(DATA FOR PROCESSING Opens)

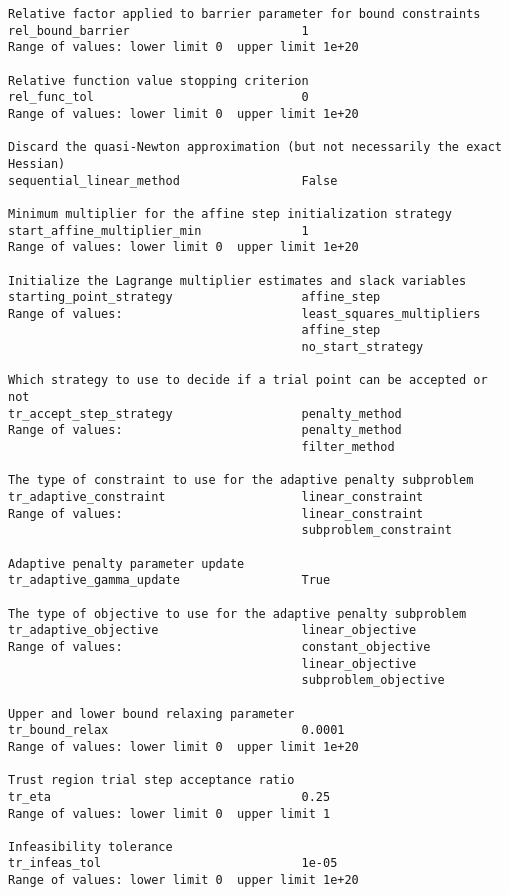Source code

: \documentclass[12pt]{article}
\begin{document}
{\begin{verbatim}
Relative factor applied to barrier parameter for bound constraints
rel_bound_barrier                        1
Range of values: lower limit 0  upper limit 1e+20

Relative function value stopping criterion
rel_func_tol                             0
Range of values: lower limit 0  upper limit 1e+20

Discard the quasi-Newton approximation (but not necessarily the exact Hessian)
sequential_linear_method                 False

Minimum multiplier for the affine step initialization strategy
start_affine_multiplier_min              1
Range of values: lower limit 0  upper limit 1e+20

Initialize the Lagrange multiplier estimates and slack variables
starting_point_strategy                  affine_step
Range of values:                         least_squares_multipliers
                                         affine_step
                                         no_start_strategy

Which strategy to use to decide if a trial point can be accepted or not
tr_accept_step_strategy                  penalty_method
Range of values:                         penalty_method
                                         filter_method

The type of constraint to use for the adaptive penalty subproblem
tr_adaptive_constraint                   linear_constraint
Range of values:                         linear_constraint
                                         subproblem_constraint

Adaptive penalty parameter update
tr_adaptive_gamma_update                 True

The type of objective to use for the adaptive penalty subproblem
tr_adaptive_objective                    linear_objective
Range of values:                         constant_objective
                                         linear_objective
                                         subproblem_objective

Upper and lower bound relaxing parameter
tr_bound_relax                           0.0001
Range of values: lower limit 0  upper limit 1e+20

Trust region trial step acceptance ratio
tr_eta                                   0.25
Range of values: lower limit 0  upper limit 1

Infeasibility tolerance
tr_infeas_tol                            1e-05
Range of values: lower limit 0  upper limit 1e+20


\end{verbatim}}
\end{document}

(DATA FOR PROCESSING Closes)

_WORK ORDER_. Lines from the one containing "subproblem_constraint" through the final line of the entries above are to be output exactly; omit all others.

_RESPONSE BELOW_.
                                         subproblem_constraint

Adaptive penalty parameter update
tr_adaptive_gamma_update                 True

The type of objective to use for the adaptive penalty subproblem
tr_adaptive_objective                    linear_objective
Range of values:                         constant_objective
                                         linear_objective
                                         subproblem_objective

Upper and lower bound relaxing parameter
tr_bound_relax                           0.0001
Range of values: lower limit 0  upper limit 1e+20

Trust region trial step acceptance ratio
tr_eta                                   0.25
Range of values: lower limit 0  upper limit 1

Infeasibility tolerance
tr_infeas_tol                            1e-05
Range of values: lower limit 0  upper limit 1e+20


\end{verbatim}}
\end{document}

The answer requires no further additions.